(Stored data entries)
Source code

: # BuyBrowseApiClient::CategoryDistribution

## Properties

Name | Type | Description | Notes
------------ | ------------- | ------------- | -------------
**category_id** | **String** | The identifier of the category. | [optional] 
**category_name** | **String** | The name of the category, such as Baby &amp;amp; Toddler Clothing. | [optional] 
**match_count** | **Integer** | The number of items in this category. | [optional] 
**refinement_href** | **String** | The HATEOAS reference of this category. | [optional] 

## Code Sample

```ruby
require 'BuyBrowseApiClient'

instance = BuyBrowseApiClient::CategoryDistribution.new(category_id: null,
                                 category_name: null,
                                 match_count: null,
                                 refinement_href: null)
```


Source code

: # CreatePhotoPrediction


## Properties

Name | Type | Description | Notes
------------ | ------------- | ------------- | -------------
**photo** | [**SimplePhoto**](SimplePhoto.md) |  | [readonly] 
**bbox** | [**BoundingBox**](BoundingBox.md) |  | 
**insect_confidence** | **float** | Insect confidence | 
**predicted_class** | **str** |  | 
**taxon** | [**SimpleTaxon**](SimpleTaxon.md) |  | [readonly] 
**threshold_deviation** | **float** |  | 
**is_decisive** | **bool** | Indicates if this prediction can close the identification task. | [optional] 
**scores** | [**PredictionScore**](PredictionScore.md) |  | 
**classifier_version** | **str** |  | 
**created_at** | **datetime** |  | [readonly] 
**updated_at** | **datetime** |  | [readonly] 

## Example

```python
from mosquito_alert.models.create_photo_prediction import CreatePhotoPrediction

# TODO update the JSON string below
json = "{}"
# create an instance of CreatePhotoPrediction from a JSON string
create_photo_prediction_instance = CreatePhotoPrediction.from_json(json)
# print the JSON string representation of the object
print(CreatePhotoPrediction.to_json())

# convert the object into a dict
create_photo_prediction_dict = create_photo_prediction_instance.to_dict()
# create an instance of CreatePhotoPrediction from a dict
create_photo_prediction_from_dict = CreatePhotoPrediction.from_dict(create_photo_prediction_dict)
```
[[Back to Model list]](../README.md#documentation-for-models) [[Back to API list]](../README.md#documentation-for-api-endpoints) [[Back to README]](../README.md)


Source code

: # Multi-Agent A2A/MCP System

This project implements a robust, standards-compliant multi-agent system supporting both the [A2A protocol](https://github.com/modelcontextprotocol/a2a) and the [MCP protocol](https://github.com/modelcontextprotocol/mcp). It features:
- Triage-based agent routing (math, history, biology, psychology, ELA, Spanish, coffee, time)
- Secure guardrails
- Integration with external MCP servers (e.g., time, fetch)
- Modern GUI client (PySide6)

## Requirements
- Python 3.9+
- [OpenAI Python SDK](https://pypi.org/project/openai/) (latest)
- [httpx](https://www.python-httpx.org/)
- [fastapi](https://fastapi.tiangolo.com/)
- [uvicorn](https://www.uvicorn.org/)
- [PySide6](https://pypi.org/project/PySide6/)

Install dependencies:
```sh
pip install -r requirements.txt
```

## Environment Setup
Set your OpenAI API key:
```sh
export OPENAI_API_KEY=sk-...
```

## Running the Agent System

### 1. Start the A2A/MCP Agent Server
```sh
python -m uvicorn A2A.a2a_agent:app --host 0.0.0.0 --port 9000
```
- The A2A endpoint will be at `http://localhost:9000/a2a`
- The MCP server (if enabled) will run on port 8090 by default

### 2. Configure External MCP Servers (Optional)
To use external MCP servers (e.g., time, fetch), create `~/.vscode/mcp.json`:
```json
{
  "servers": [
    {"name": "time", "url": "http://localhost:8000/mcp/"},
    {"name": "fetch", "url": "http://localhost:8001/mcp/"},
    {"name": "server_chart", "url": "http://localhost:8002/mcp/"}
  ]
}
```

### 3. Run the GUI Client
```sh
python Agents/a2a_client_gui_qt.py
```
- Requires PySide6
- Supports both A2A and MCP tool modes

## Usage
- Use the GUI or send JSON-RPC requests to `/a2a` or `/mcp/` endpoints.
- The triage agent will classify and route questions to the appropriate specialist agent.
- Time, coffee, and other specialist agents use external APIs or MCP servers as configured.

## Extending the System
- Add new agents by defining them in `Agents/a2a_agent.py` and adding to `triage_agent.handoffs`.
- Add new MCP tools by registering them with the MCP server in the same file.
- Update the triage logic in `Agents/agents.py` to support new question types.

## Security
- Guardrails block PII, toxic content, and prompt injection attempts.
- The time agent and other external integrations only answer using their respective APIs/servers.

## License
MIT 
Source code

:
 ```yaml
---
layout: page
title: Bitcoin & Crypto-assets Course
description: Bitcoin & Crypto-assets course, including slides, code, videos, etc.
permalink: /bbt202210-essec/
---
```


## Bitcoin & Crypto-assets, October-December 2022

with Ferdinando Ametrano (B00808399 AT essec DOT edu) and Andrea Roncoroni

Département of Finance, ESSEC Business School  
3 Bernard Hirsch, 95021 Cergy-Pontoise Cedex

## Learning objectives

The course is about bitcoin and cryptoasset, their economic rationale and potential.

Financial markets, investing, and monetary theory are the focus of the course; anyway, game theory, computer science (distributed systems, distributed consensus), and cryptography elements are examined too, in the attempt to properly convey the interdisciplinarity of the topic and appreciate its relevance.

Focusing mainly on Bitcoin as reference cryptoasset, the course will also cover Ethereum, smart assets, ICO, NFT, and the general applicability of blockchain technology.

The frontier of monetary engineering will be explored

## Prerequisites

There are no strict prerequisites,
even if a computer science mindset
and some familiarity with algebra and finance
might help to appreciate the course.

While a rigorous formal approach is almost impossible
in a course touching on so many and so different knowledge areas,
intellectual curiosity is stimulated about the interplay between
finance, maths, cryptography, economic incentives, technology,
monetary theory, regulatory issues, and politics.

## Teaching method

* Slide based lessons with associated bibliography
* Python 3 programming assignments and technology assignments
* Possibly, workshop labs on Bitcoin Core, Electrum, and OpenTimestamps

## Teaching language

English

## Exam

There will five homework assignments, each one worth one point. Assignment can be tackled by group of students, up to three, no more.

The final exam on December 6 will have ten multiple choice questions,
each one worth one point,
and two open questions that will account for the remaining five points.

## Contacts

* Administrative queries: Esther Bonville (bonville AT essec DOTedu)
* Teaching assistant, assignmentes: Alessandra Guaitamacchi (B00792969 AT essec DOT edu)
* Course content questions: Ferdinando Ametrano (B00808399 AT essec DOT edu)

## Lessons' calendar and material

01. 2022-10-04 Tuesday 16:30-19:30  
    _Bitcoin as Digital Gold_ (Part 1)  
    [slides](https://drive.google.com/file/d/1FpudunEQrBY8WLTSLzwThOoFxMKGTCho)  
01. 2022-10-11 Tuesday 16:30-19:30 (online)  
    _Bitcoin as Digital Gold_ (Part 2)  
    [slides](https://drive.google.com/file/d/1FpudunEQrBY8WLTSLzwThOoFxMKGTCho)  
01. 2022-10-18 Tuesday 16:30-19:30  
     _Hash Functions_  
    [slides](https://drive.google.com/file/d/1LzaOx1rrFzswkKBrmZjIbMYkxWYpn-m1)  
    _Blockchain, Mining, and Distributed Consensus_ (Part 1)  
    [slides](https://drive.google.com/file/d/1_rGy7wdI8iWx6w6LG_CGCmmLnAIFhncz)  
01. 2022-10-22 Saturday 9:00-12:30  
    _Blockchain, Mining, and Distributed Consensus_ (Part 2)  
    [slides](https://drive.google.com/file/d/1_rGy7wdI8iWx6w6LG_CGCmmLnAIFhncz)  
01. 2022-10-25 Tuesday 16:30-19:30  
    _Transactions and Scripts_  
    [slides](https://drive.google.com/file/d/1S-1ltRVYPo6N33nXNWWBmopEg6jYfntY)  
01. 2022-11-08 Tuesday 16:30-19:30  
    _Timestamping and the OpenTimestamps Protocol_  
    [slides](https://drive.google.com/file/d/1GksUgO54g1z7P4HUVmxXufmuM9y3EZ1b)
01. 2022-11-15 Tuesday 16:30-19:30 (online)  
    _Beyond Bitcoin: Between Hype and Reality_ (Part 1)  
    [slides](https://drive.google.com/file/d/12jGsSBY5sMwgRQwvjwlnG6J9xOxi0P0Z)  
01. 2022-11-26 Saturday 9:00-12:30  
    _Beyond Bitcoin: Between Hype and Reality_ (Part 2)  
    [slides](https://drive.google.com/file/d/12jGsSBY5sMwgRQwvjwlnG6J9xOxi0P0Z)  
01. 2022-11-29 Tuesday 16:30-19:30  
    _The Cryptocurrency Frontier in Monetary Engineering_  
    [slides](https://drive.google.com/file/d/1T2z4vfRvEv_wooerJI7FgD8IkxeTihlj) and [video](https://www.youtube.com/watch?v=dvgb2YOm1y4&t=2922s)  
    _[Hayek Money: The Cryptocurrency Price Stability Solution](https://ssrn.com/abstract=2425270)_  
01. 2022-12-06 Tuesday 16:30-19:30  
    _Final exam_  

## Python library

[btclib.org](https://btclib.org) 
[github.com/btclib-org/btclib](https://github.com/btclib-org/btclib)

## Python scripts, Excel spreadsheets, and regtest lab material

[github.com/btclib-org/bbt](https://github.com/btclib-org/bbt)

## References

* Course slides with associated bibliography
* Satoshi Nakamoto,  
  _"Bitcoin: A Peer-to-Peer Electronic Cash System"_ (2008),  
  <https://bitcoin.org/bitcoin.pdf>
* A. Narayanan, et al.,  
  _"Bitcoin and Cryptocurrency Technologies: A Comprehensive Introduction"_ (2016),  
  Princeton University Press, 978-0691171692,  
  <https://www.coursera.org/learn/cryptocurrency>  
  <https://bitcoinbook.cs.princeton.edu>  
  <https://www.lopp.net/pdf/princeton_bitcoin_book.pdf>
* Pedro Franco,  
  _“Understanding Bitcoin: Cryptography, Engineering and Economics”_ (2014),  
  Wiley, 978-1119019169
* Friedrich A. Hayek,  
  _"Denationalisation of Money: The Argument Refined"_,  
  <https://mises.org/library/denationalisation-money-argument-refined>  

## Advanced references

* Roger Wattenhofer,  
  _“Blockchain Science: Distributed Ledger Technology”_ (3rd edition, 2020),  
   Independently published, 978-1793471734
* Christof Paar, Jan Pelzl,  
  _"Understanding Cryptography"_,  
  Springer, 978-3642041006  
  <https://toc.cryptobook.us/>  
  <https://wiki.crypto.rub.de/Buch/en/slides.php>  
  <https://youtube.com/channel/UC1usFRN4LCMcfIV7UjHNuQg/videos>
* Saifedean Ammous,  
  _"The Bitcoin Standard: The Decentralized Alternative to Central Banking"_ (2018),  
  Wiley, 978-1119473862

# What you need to do:
Give back the records above exactly, limited to the lines between the one holding "This project implements" and the one holding "- Add new MCP", inclusive.

# Solution to this exercise:
This project implements a robust, standards-compliant multi-agent system supporting both the [A2A protocol](https://github.com/modelcontextprotocol/a2a) and the [MCP protocol](https://github.com/modelcontextprotocol/mcp). It features:
- Triage-based agent routing (math, history, biology, psychology, ELA, Spanish, coffee, time)
- Secure guardrails
- Integration with external MCP servers (e.g., time, fetch)
- Modern GUI client (PySide6)

## Requirements
- Python 3.9+
- [OpenAI Python SDK](https://pypi.org/project/openai/) (latest)
- [httpx](https://www.python-httpx.org/)
- [fastapi](https://fastapi.tiangolo.com/)
- [uvicorn](https://www.uvicorn.org/)
- [PySide6](https://pypi.org/project/PySide6/)

Install dependencies:
```sh
pip install -r requirements.txt
```

## Environment Setup
Set your OpenAI API key:
```sh
export OPENAI_API_KEY=sk-...
```

## Running the Agent System

### 1. Start the A2A/MCP Agent Server
```sh
python -m uvicorn A2A.a2a_agent:app --host 0.0.0.0 --port 9000
```
- The A2A endpoint will be at `http://localhost:9000/a2a`
- The MCP server (if enabled) will run on port 8090 by default

### 2. Configure External MCP Servers (Optional)
To use external MCP servers (e.g., time, fetch), create `~/.vscode/mcp.json`:
```json
{
  "servers": [
    {"name": "time", "url": "http://localhost:8000/mcp/"},
    {"name": "fetch", "url": "http://localhost:8001/mcp/"},
    {"name": "server_chart", "url": "http://localhost:8002/mcp/"}
  ]
}
```

### 3. Run the GUI Client
```sh
python Agents/a2a_client_gui_qt.py
```
- Requires PySide6
- Supports both A2A and MCP tool modes

## Usage
- Use the GUI or send JSON-RPC requests to `/a2a` or `/mcp/` endpoints.
- The triage agent will classify and route questions to the appropriate specialist agent.
- Time, coffee, and other specialist agents use external APIs or MCP servers as configured.

## Extending the System
- Add new agents by defining them in `Agents/a2a_agent.py` and adding to `triage_agent.handoffs`.
- Add new MCP tools by registering them with the MCP server in the same file.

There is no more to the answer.